---------- Records for processing

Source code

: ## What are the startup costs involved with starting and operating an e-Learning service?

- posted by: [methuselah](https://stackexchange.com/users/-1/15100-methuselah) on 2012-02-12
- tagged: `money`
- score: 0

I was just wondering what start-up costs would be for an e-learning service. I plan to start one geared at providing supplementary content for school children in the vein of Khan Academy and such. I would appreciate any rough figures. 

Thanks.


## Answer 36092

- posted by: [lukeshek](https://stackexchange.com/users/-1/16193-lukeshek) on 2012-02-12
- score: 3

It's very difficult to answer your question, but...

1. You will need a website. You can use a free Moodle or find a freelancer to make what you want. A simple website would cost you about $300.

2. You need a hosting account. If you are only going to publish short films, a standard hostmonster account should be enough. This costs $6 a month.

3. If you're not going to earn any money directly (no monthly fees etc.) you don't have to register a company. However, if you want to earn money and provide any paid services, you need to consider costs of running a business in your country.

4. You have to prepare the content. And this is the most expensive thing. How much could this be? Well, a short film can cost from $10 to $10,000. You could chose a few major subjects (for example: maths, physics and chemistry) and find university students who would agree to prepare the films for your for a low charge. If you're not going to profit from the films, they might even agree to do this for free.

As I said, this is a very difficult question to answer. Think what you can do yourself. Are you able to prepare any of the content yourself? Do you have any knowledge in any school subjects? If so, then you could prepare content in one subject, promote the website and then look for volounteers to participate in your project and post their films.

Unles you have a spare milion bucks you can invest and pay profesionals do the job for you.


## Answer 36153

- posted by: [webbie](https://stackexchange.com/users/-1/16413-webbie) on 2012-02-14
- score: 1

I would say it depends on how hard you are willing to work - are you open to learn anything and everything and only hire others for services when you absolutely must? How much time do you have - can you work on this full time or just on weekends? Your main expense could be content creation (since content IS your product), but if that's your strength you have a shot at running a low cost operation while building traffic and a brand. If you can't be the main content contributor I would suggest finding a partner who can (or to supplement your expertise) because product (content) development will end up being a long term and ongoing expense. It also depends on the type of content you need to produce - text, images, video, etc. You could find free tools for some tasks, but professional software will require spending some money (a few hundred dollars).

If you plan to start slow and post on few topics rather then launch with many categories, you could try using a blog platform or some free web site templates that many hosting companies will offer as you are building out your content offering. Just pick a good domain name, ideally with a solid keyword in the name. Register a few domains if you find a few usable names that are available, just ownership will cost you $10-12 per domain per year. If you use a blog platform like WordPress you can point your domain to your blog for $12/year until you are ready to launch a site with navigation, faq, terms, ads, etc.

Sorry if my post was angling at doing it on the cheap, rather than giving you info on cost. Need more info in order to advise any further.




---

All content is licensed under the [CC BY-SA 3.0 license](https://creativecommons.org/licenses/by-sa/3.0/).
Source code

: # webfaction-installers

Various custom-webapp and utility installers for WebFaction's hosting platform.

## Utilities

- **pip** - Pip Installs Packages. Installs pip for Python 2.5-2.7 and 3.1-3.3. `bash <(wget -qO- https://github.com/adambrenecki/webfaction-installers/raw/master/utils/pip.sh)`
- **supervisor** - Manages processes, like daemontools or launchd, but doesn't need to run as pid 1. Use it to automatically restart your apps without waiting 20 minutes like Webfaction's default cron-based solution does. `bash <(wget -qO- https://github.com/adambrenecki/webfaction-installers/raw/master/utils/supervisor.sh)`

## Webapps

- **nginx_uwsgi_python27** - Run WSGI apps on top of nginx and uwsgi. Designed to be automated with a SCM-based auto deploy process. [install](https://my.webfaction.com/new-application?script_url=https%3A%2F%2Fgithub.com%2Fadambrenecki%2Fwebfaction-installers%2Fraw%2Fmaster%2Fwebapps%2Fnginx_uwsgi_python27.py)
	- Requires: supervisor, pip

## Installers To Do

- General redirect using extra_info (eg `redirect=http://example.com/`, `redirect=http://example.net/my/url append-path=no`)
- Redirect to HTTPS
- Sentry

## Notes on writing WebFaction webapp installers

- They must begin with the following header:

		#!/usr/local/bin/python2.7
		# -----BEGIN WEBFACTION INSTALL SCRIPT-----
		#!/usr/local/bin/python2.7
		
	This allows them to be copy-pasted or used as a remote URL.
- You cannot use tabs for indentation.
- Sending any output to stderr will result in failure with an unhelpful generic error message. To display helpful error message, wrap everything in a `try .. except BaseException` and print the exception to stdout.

--------------------

In exact wording, restate the lines of the data above from the first through the one holding "3. If you're", and stop after that line.

Source code

: ## What are the startup costs involved with starting and operating an e-Learning service?

- posted by: [methuselah](https://stackexchange.com/users/-1/15100-methuselah) on 2012-02-12
- tagged: `money`
- score: 0

I was just wondering what start-up costs would be for an e-learning service. I plan to start one geared at providing supplementary content for school children in the vein of Khan Academy and such. I would appreciate any rough figures. 

Thanks.


## Answer 36092

- posted by: [lukeshek](https://stackexchange.com/users/-1/16193-lukeshek) on 2012-02-12
- score: 3

It's very difficult to answer your question, but...

1. You will need a website. You can use a free Moodle or find a freelancer to make what you want. A simple website would cost you about $300.

2. You need a hosting account. If you are only going to publish short films, a standard hostmonster account should be enough. This costs $6 a month.

3. If you're not going to earn any money directly (no monthly fees etc.) you don't have to register a company. However, if you want to earn money and provide any paid services, you need to consider costs of running a business in your country.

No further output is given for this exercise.